SEOUL, South Korea – The robust South Korean economy traditionally shrugs off flare-ups with rival North Korea, such as a deadly naval clash last summer. But atomic weapons are a different matter.
Worries over North Korea's nuclear programs have now been branded this year's biggest hazard to the South's economy by the nation's central bank chief. The recent tensions are blamed as a contributor to everything from a tumbling stock market to hollowed-out foreign investment.
The economy is far from the downward spiral it took during the 1997-98 Asian financial crisis, but economists warn that investors could be spooked if Pyongyang adds to the two atom bombs it is believed to already possess.
"The nuclear issue is a burden on the economy," said Lee Sung-kwon, chief economist at Goodmorning Shinhan Securities in Seoul.
Clashes with the North are not uncommon on the Korean peninsula, which has been divided since 1945 and fought a three-year war in the 1950s, although they were more common in decades past.
Last June, a naval shootout killed six South Korean sailors, and a year earlier, communist and South Korean troops fired shots across the Demilitarized Zone separating the two sides. Financial markets usually react to such events with no more than a ripple.
But since revelations in October that North Korea has a secret atomic weapons project, even small confrontations along the border carry nuclear overtones.
Just last week, Bank of Korea chief Park Seung called it the biggest peril to the country's economy. If the threat of war were to escalate too far, the economy could shrink this year instead of growing at 5.7 percent as forecast by the central bank, he said.
Any disruption to peace would be a "significant blow" to foreign investment as well as exports and domestic consumption, Park said.
As the dispute intensified throughout December, Seoul's main stock index fell more than 13 percent from the month before -- and was down nearly 10 percent from last year.
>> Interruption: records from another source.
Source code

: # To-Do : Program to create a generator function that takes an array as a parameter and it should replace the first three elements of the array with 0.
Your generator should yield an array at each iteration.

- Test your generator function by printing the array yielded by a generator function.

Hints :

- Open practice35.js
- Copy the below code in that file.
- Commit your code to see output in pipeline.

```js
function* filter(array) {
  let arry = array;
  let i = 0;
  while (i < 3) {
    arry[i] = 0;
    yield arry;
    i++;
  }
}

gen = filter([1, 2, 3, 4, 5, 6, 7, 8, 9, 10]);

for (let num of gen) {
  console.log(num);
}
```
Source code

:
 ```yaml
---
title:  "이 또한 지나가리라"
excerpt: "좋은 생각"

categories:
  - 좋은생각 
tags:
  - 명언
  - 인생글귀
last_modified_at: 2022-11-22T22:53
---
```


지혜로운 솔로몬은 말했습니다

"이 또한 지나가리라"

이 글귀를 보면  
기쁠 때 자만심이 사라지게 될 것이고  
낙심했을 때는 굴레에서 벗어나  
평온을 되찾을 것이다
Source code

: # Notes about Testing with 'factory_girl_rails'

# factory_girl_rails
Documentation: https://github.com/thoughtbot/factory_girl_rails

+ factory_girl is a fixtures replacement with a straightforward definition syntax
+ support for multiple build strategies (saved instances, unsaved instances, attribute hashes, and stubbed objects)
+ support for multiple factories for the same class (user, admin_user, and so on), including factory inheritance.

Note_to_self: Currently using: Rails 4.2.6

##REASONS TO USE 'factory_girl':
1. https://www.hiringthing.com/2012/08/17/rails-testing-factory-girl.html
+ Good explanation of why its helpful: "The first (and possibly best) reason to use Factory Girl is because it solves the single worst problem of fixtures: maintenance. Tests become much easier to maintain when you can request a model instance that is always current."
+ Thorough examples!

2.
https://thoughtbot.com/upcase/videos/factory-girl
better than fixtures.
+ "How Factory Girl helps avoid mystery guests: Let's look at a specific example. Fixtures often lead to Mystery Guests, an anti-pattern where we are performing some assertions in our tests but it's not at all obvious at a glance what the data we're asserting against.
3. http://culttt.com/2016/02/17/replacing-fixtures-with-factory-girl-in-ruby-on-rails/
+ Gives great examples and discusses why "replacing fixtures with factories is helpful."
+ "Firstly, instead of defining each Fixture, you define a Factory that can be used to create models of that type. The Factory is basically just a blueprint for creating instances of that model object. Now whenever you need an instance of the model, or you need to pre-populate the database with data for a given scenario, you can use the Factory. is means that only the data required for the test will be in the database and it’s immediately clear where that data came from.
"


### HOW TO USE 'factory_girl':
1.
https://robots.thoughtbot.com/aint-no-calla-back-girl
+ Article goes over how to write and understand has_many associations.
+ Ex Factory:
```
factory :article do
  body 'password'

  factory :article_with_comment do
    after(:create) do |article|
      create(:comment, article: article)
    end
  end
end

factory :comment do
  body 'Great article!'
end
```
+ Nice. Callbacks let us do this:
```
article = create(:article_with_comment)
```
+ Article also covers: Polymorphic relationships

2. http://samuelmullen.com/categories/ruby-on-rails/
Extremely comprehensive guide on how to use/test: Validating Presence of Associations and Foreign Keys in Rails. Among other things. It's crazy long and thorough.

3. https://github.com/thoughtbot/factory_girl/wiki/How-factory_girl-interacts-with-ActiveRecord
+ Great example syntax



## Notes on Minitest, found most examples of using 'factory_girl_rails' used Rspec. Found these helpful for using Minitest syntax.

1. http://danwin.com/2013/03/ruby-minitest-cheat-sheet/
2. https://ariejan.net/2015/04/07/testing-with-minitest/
On Tuesday, it shed another 2.2 percent.
Analysts say stocks began to tail off months ago because of corporate-governance worries, but that the recent tumble is as much due to concerns about foreign investment and security.
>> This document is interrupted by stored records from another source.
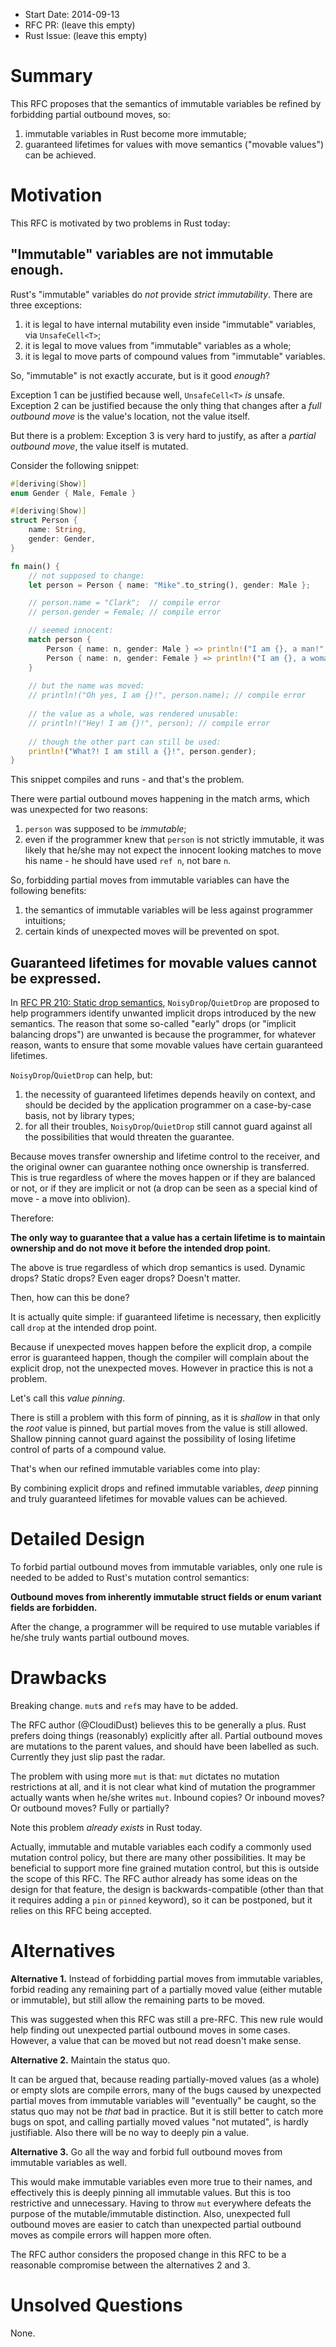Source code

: - Start Date: 2014-09-13
- RFC PR: (leave this empty)
- Rust Issue: (leave this empty)


# Summary

This RFC proposes that the semantics of immutable variables be refined by forbidding partial outbound moves, so:

1. immutable variables in Rust become more immutable;
2. guaranteed lifetimes for values with move semantics ("movable values") can be achieved.

# Motivation

This RFC is motivated by two problems in Rust today:

## "Immutable" variables are not immutable enough.

Rust's "immutable" variables do *not* provide *strict immutability*. There are three exceptions:

1. it is legal to have internal mutability even inside "immutable" variables, via `UnsafeCell<T>`;
2. it is legal to move values from "immutable" variables as a whole;
3. it is legal to move parts of compound values from "immutable" variables.

So, "immutable" is not exactly accurate, but is it good *enough*?

Exception 1 can be justified because well, `UnsafeCell<T>` *is* unsafe.
Exception 2 can be justified because the only thing that changes after a *full outbound move* is the value's location, not the value itself.

But there is a problem: Exception 3 is very hard to justify, as after a *partial outbound move*, the value itself is mutated.

Consider the following snippet:

```rust
#[deriving(Show)]
enum Gender { Male, Female }

#[deriving(Show)]
struct Person {
    name: String,
	gender: Gender,
}

fn main() {
    // not supposed to change:
    let person = Person { name: "Mike".to_string(), gender: Male };

    // person.name = "Clark";  // compile error
    // person.gender = Female; // compile error

    // seemed innocent:
    match person {
        Person { name: n, gender: Male } => println!("I am {}, a man!", n),
        Person { name: n, gender: Female } => println!("I am {}, a woman.", n),
    }
    
    // but the name was moved:
    // println!("Oh yes, I am {}!", person.name); // compile error
    
    // the value as a whole, was rendered unusable:
    // println!("Hey! I am {}!", person); // compile error
    
    // though the other part can still be used:
    println!("What?! I am still a {}!", person.gender);
}
```

This snippet compiles and runs - and that's the problem.

There were partial outbound moves happening in the match arms, which was unexpected for two reasons:

1. `person` was supposed to be *immutable*;
2. even if the programmer knew that `person` is not strictly immutable, it was likely that he/she may not expect the innocent looking matches to move his name - he should have used `ref n`, not bare `n`.

So, forbidding partial moves from immutable variables can have the following benefits:

1. the semantics of immutable variables will be less against programmer intuitions;
2. certain kinds of unexpected moves will be prevented on spot.

## Guaranteed lifetimes for movable values cannot be expressed.

In [RFC PR 210: Static drop semantics](https://github.com/rust-lang/rfcs/pull/210), `NoisyDrop`/`QuietDrop` are proposed to help programmers identify unwanted implicit drops introduced by the new semantics. The reason that some so-called "early" drops (or "implicit balancing drops") are unwanted is because the programmer, for whatever reason, wants to ensure that some movable values have certain guaranteed lifetimes.

`NoisyDrop`/`QuietDrop` can help, but:

1. the necessity of guaranteed lifetimes depends heavily on context, and should be decided by the application programmer on a case-by-case basis, not by library types;
2. for all their troubles, `NoisyDrop`/`QuietDrop` still cannot guard against all the possibilities that would threaten the guarantee.

Because moves transfer ownership and lifetime control to the receiver, and the original owner can guarantee nothing once ownership is transferred. This is true regardless of where the moves happen or if they are balanced or not, or if they are implicit or not (a drop can be seen as a special kind of move - a move into oblivion).

Therefore:

**The only way to guarantee that a value has a certain lifetime is to maintain ownership and do not move it before the intended drop point.**

The above is true regardless of which drop semantics is used. Dynamic drops? Static drops? Even eager drops? Doesn't matter.

Then, how can this be done?

It is actually quite simple: if guaranteed lifetime is necessary, then explicitly call `drop` at the intended drop point.

Because if unexpected moves happen before the explicit drop, a compile error is guaranteed happen, though the compiler will complain about the explicit drop, not the unexpected moves. However in practice this is not a problem.

Let's call this *value pinning*.

There is still a problem with this form of pinning, as it is *shallow* in that only the *root* value is pinned, but partial moves from the value is still allowed. Shallow pinning cannot guard against the possibility of losing lifetime control of parts of a compound value.

That's when our refined immutable variables come into play:

By combining explicit drops and refined immutable variables, *deep* pinning and truly guaranteed lifetimes for movable values can be achieved.

# Detailed Design

To forbid partial outbound moves from immutable variables, only one rule is needed to be added to Rust's mutation control semantics:

**Outbound moves from inherently immutable struct fields or enum variant fields are forbidden.**

After the change, a programmer will be required to use mutable variables if he/she truly wants partial outbound moves.

# Drawbacks

Breaking change. `mut`s and `ref`s may have to be added.

The RFC author (@CloudiDust) believes this to be generally a plus. Rust prefers doing things (reasonably) explicitly after all. Partial outbound moves are mutations to the parent values, and should have been labelled as such. Currently they just slip past the radar.

The problem with using more `mut` is that: `mut` dictates no mutation restrictions at all, and it is not clear what kind of mutation the programmer actually wants when he/she writes `mut`. Inbound copies? Or inbound moves? Or outbound moves? Fully or partially?

Note this problem *already exists* in Rust today.

Actually, immutable and mutable variables each codify a commonly used mutation control policy, but there are many other possibilities. It may be beneficial to support more fine grained mutation control, but this is outside the scope of this RFC. The RFC author already has some ideas on the design for that feature, the design is backwards-compatible (other than that it requires adding a `pin` or `pinned` keyword), so it can be postponed, but it relies on this RFC being accepted.

# Alternatives

**Alternative 1.** Instead of forbidding partial moves from immutable variables, forbid reading any remaining part of a partially moved value (either mutable or immutable), but still allow the remaining parts to be moved.

This was suggested when this RFC was still a pre-RFC. This new rule would help finding out unexpected partial outbound moves in some cases. However, a value that can be moved but not read doesn't make sense.
 
**Alternative 2.** Maintain the status quo.

It can be argued that, because reading partially-moved values (as a whole) or empty slots are compile errors, many of the bugs caused by unexpected partial moves from immutable variables will "eventually" be caught, so the status quo may not be *that* bad in practice. But it is still better to catch more bugs on spot, and calling partially moved values "not mutated", is hardly justifiable. Also there will be no way to deeply pin a value.

**Alternative 3.** Go all the way and forbid full outbound moves from immutable variables as well.

This would make immutable variables even more true to their names, and effectively this is deeply pinning all immutable values. But this is too restrictive and unnecessary. Having to throw `mut` everywhere defeats the purpose of the mutable/immutable distinction. Also, unexpected full outbound moves are easier to catch than unexpected partial outbound moves as compile errors will happen more often.

The RFC author considers the proposed change in this RFC to be a reasonable compromise between the alternatives 2 and 3. 

# Unsolved Questions

None.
Worries about deteriorating inter-Korean relations run especially deep for the hundreds of South Korean firms planning to locate factories in the North, some in a special economic zone to be set up with South Korean investment.
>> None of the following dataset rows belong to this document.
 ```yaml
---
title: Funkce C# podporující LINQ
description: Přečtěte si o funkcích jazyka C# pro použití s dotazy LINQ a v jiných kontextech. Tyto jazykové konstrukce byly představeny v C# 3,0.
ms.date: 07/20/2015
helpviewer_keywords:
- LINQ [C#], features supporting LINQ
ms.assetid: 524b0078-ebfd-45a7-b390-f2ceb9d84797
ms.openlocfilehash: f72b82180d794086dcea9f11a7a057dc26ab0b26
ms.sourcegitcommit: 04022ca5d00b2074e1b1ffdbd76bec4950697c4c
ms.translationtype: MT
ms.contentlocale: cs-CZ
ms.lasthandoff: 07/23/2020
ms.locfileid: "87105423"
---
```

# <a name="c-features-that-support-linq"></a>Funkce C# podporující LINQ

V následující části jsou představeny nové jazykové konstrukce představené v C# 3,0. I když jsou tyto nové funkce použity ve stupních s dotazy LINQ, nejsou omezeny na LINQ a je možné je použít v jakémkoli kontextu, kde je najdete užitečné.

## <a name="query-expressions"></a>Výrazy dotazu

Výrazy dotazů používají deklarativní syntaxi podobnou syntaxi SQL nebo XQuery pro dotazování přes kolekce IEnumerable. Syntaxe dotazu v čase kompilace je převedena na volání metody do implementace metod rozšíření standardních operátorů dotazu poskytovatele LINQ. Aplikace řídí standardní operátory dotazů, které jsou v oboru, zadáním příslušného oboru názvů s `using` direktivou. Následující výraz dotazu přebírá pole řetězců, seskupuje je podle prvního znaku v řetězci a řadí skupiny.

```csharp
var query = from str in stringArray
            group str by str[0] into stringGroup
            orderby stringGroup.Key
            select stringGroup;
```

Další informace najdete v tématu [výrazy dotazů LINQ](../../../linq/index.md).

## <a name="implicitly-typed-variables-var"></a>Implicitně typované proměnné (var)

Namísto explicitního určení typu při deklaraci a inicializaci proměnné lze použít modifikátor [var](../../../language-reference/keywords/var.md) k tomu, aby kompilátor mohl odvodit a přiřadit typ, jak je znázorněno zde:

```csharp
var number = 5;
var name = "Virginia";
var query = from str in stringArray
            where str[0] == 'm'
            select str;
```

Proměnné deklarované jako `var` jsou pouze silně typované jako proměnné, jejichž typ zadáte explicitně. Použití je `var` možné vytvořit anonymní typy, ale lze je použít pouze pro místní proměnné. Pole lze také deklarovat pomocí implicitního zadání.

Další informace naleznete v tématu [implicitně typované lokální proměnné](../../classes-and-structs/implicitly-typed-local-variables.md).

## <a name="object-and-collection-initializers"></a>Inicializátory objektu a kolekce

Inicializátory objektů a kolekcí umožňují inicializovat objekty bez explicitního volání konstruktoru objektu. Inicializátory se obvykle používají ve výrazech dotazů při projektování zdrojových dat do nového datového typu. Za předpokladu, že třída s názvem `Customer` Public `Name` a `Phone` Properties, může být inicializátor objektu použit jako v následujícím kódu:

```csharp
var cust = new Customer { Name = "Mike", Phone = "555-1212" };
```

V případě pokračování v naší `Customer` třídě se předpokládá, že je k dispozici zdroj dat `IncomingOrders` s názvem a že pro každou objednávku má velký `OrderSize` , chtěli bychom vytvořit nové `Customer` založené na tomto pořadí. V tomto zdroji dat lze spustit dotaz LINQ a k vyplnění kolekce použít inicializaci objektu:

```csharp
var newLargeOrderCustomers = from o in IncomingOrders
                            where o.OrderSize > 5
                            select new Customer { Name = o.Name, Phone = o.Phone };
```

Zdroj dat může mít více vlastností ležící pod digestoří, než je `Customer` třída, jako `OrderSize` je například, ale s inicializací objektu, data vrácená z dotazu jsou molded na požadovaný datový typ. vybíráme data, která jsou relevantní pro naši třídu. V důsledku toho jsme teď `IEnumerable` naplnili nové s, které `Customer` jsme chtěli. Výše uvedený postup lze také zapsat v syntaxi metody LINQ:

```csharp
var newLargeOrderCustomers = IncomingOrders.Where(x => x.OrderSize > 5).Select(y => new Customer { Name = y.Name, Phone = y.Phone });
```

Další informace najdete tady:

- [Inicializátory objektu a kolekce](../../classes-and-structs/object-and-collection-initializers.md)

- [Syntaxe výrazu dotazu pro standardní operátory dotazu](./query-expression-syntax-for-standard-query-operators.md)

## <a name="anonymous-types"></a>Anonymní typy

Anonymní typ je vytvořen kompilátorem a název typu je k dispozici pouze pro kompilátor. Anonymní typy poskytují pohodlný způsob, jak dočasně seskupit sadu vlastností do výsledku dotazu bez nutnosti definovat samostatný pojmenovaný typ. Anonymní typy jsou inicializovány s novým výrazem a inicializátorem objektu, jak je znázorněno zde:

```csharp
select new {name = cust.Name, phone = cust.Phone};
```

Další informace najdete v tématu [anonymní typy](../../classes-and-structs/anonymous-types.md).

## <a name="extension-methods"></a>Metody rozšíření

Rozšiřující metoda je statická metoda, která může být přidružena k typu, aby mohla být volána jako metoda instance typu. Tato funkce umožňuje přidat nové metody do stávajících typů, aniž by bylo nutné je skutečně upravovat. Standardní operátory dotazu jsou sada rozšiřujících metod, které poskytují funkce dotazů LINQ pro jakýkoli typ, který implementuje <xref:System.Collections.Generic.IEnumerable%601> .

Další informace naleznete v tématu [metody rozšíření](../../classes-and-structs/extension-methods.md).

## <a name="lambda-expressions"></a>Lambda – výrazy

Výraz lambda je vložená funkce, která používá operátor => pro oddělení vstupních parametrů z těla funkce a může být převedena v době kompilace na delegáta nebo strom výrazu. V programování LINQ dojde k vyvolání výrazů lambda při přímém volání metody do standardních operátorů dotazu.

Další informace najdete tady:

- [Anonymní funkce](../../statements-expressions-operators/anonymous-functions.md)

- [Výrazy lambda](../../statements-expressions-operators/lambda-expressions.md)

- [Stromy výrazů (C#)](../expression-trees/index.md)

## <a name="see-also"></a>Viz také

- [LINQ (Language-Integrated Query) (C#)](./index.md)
Those plans are jeopardized by the nuclear standoff, as evidenced by postponement of the Dec. 26 groundbreaking for the special economic zone.
The Seoul government now hopes to draw up agreements with the North later this month on investment guarantees for South Korean investors and assurances against double taxation, South Korea's Yonhap news agency reported Tuesday.
Foreign investors are also increasingly leery.
The South Korean Commerce Ministry said Tuesday that direct investment by foreigners dropped 64 percent in the fourth quarter, compared with the same period in 2001. A variety of factors have been cited, including overseas jitters about North Korea and Iraq, as well as global economic woes. It expects the decline to continue through the beginning of 2003.
The nuclear crisis may also undermine the economic agenda of incoming President Roh Moo-hyun, who takes office late next month. Burdened by new diplomatic pressures, he may have less focus on his much vaunted economic reforms, analysts say.
Still, many business leaders say worries are more a matter of perception than economic fundamentals, which still remain fairly bright.
The Finance Ministry expects exports to grow by 7.5 percent this year to a record $175 billion. That should help South Korea build up the foreign reserves to weather an outbreak of conflict -- even the anticipated oil shock of a possible war in the Middle East.
And the Bank of America Corp. contends in its latest regional outlook that the nuclear drama is unlikely to have any lasting damage on the recovering South Korean economy, barring occasional dips.
"For North Korea, provoking a war with the U.S. is suicidal and clearly not an option," it said. "Not even the brinkmanship of North Korea is likely to derail further recovery of regional economies."